Records for processing Block Start

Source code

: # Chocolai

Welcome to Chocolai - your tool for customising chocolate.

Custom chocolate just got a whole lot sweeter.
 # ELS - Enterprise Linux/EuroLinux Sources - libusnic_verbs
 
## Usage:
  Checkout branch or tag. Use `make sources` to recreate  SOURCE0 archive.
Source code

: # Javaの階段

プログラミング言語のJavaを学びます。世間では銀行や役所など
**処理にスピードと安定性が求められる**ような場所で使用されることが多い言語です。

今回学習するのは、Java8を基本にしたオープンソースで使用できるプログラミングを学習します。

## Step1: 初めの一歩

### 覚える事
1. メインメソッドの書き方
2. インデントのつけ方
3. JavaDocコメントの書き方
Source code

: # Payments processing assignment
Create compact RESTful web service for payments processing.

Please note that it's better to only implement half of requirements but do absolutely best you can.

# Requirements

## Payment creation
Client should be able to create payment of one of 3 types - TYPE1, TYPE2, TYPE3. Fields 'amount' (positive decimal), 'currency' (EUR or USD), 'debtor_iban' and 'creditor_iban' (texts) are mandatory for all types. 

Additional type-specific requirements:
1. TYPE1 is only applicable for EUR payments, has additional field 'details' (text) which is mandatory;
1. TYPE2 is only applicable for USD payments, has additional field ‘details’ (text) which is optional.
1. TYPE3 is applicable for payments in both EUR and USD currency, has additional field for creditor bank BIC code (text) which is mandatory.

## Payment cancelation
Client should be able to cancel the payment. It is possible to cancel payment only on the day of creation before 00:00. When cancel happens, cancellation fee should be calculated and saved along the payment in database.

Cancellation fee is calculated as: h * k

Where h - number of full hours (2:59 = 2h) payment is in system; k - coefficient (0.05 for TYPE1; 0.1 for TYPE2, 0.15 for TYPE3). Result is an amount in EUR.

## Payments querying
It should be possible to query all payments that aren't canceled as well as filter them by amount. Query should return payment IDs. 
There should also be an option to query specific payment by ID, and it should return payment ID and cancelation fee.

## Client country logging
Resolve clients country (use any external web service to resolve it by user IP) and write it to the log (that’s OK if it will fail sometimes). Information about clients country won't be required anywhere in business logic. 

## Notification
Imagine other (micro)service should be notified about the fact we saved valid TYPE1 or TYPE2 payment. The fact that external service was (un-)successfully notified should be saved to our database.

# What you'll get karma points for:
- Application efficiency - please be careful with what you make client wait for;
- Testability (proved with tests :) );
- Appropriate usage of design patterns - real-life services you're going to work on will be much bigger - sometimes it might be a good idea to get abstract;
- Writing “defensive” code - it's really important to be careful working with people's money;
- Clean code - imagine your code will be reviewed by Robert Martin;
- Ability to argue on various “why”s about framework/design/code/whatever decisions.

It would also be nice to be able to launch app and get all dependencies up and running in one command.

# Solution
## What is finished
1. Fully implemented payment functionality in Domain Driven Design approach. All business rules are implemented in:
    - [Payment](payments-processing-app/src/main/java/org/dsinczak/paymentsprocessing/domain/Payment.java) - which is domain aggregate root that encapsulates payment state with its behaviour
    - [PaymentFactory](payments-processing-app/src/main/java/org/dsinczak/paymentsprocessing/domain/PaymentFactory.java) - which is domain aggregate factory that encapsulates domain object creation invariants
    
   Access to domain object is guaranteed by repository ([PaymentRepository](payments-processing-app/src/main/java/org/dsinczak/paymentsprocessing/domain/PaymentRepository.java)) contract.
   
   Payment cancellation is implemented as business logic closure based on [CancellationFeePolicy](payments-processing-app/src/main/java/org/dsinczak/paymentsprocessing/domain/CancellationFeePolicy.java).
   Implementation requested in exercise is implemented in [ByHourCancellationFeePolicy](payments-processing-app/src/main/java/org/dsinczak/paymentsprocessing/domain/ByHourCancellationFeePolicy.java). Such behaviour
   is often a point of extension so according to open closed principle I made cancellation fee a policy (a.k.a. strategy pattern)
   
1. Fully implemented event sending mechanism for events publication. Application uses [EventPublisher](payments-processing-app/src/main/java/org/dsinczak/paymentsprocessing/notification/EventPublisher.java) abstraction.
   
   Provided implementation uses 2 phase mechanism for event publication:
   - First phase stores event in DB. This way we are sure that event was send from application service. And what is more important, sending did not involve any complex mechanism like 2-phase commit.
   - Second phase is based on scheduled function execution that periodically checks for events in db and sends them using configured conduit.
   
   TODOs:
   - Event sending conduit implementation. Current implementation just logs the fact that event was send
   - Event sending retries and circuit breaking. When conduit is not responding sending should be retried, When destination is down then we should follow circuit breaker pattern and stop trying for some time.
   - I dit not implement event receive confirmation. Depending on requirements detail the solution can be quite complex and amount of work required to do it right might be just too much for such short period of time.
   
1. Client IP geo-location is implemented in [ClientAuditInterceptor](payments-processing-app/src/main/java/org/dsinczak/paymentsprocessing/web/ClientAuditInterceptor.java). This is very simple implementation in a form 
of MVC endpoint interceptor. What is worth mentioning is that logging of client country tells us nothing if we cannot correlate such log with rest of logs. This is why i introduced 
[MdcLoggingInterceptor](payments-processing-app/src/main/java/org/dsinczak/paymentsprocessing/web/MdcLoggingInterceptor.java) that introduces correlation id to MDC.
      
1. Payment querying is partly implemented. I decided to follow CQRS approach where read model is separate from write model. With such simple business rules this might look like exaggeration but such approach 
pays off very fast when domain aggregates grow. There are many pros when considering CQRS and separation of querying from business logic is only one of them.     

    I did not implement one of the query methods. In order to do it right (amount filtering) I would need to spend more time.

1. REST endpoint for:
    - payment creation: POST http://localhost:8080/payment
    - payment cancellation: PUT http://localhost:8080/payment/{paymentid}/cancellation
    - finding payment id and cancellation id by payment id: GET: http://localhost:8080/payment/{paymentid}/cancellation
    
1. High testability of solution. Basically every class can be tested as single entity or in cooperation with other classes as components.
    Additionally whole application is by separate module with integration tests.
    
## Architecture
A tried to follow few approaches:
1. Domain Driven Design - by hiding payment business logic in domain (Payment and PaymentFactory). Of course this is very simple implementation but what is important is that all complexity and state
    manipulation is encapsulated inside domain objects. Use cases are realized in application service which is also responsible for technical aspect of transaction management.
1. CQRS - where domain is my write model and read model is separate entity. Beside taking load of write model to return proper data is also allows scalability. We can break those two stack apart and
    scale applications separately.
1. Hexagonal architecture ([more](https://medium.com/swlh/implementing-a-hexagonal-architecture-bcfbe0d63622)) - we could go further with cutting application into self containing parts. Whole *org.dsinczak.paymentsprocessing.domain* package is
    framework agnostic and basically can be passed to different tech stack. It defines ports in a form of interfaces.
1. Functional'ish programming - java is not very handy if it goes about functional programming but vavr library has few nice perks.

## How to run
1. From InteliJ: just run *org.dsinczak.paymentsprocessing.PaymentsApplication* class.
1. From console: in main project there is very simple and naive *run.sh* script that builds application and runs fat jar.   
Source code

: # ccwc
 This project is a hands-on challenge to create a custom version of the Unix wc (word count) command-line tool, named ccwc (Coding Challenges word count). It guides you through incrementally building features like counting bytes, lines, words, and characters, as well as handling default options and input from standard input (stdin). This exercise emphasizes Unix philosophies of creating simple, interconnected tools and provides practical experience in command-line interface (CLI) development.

Records for processing Block End

**Required work:** No line may be altered or left out when the data is written out.

**Exercise response:**
Source code

: # Chocolai

Welcome to Chocolai - your tool for customising chocolate.

Custom chocolate just got a whole lot sweeter.
 # ELS - Enterprise Linux/EuroLinux Sources - libusnic_verbs
 
## Usage:
  Checkout branch or tag. Use `make sources` to recreate  SOURCE0 archive.
Source code

: # Javaの階段

プログラミング言語のJavaを学びます。世間では銀行や役所など
**処理にスピードと安定性が求められる**ような場所で使用されることが多い言語です。

今回学習するのは、Java8を基本にしたオープンソースで使用できるプログラミングを学習します。

## Step1: 初めの一歩

### 覚える事
1. メインメソッドの書き方
2. インデントのつけ方
3. JavaDocコメントの書き方
Source code

: # Payments processing assignment
Create compact RESTful web service for payments processing.

Please note that it's better to only implement half of requirements but do absolutely best you can.

# Requirements

## Payment creation
Client should be able to create payment of one of 3 types - TYPE1, TYPE2, TYPE3. Fields 'amount' (positive decimal), 'currency' (EUR or USD), 'debtor_iban' and 'creditor_iban' (texts) are mandatory for all types. 

Additional type-specific requirements:
1. TYPE1 is only applicable for EUR payments, has additional field 'details' (text) which is mandatory;
1. TYPE2 is only applicable for USD payments, has additional field ‘details’ (text) which is optional.
1. TYPE3 is applicable for payments in both EUR and USD currency, has additional field for creditor bank BIC code (text) which is mandatory.

## Payment cancelation
Client should be able to cancel the payment. It is possible to cancel payment only on the day of creation before 00:00. When cancel happens, cancellation fee should be calculated and saved along the payment in database.

Cancellation fee is calculated as: h * k

Where h - number of full hours (2:59 = 2h) payment is in system; k - coefficient (0.05 for TYPE1; 0.1 for TYPE2, 0.15 for TYPE3). Result is an amount in EUR.

## Payments querying
It should be possible to query all payments that aren't canceled as well as filter them by amount. Query should return payment IDs. 
There should also be an option to query specific payment by ID, and it should return payment ID and cancelation fee.

## Client country logging
Resolve clients country (use any external web service to resolve it by user IP) and write it to the log (that’s OK if it will fail sometimes). Information about clients country won't be required anywhere in business logic. 

## Notification
Imagine other (micro)service should be notified about the fact we saved valid TYPE1 or TYPE2 payment. The fact that external service was (un-)successfully notified should be saved to our database.

# What you'll get karma points for:
- Application efficiency - please be careful with what you make client wait for;
- Testability (proved with tests :) );
- Appropriate usage of design patterns - real-life services you're going to work on will be much bigger - sometimes it might be a good idea to get abstract;
- Writing “defensive” code - it's really important to be careful working with people's money;
- Clean code - imagine your code will be reviewed by Robert Martin;
- Ability to argue on various “why”s about framework/design/code/whatever decisions.

It would also be nice to be able to launch app and get all dependencies up and running in one command.

# Solution
## What is finished
1. Fully implemented payment functionality in Domain Driven Design approach. All business rules are implemented in:
    - [Payment](payments-processing-app/src/main/java/org/dsinczak/paymentsprocessing/domain/Payment.java) - which is domain aggregate root that encapsulates payment state with its behaviour
    - [PaymentFactory](payments-processing-app/src/main/java/org/dsinczak/paymentsprocessing/domain/PaymentFactory.java) - which is domain aggregate factory that encapsulates domain object creation invariants
    
   Access to domain object is guaranteed by repository ([PaymentRepository](payments-processing-app/src/main/java/org/dsinczak/paymentsprocessing/domain/PaymentRepository.java)) contract.
   
   Payment cancellation is implemented as business logic closure based on [CancellationFeePolicy](payments-processing-app/src/main/java/org/dsinczak/paymentsprocessing/domain/CancellationFeePolicy.java).
   Implementation requested in exercise is implemented in [ByHourCancellationFeePolicy](payments-processing-app/src/main/java/org/dsinczak/paymentsprocessing/domain/ByHourCancellationFeePolicy.java). Such behaviour
   is often a point of extension so according to open closed principle I made cancellation fee a policy (a.k.a. strategy pattern)
   
1. Fully implemented event sending mechanism for events publication. Application uses [EventPublisher](payments-processing-app/src/main/java/org/dsinczak/paymentsprocessing/notification/EventPublisher.java) abstraction.
   
   Provided implementation uses 2 phase mechanism for event publication:
   - First phase stores event in DB. This way we are sure that event was send from application service. And what is more important, sending did not involve any complex mechanism like 2-phase commit.
   - Second phase is based on scheduled function execution that periodically checks for events in db and sends them using configured conduit.
   
   TODOs:
   - Event sending conduit implementation. Current implementation just logs the fact that event was send
   - Event sending retries and circuit breaking. When conduit is not responding sending should be retried, When destination is down then we should follow circuit breaker pattern and stop trying for some time.
   - I dit not implement event receive confirmation. Depending on requirements detail the solution can be quite complex and amount of work required to do it right might be just too much for such short period of time.
   
1. Client IP geo-location is implemented in [ClientAuditInterceptor](payments-processing-app/src/main/java/org/dsinczak/paymentsprocessing/web/ClientAuditInterceptor.java). This is very simple implementation in a form 
of MVC endpoint interceptor. What is worth mentioning is that logging of client country tells us nothing if we cannot correlate such log with rest of logs. This is why i introduced 
[MdcLoggingInterceptor](payments-processing-app/src/main/java/org/dsinczak/paymentsprocessing/web/MdcLoggingInterceptor.java) that introduces correlation id to MDC.
      
1. Payment querying is partly implemented. I decided to follow CQRS approach where read model is separate from write model. With such simple business rules this might look like exaggeration but such approach 
pays off very fast when domain aggregates grow. There are many pros when considering CQRS and separation of querying from business logic is only one of them.     

    I did not implement one of the query methods. In order to do it right (amount filtering) I would need to spend more time.

1. REST endpoint for:
    - payment creation: POST http://localhost:8080/payment
    - payment cancellation: PUT http://localhost:8080/payment/{paymentid}/cancellation
    - finding payment id and cancellation id by payment id: GET: http://localhost:8080/payment/{paymentid}/cancellation
    
1. High testability of solution. Basically every class can be tested as single entity or in cooperation with other classes as components.
    Additionally whole application is by separate module with integration tests.
    
## Architecture
A tried to follow few approaches:
1. Domain Driven Design - by hiding payment business logic in domain (Payment and PaymentFactory). Of course this is very simple implementation but what is important is that all complexity and state
    manipulation is encapsulated inside domain objects. Use cases are realized in application service which is also responsible for technical aspect of transaction management.
1. CQRS - where domain is my write model and read model is separate entity. Beside taking load of write model to return proper data is also allows scalability. We can break those two stack apart and
    scale applications separately.
1. Hexagonal architecture ([more](https://medium.com/swlh/implementing-a-hexagonal-architecture-bcfbe0d63622)) - we could go further with cutting application into self containing parts. Whole *org.dsinczak.paymentsprocessing.domain* package is
    framework agnostic and basically can be passed to different tech stack. It defines ports in a form of interfaces.
1. Functional'ish programming - java is not very handy if it goes about functional programming but vavr library has few nice perks.

## How to run
1. From InteliJ: just run *org.dsinczak.paymentsprocessing.PaymentsApplication* class.
1. From console: in main project there is very simple and naive *run.sh* script that builds application and runs fat jar.   
Source code

: # ccwc
 This project is a hands-on challenge to create a custom version of the Unix wc (word count) command-line tool, named ccwc (Coding Challenges word count). It guides you through incrementally building features like counting bytes, lines, words, and characters, as well as handling default options and input from standard input (stdin). This exercise emphasizes Unix philosophies of creating simple, interconnected tools and provides practical experience in command-line interface (CLI) development.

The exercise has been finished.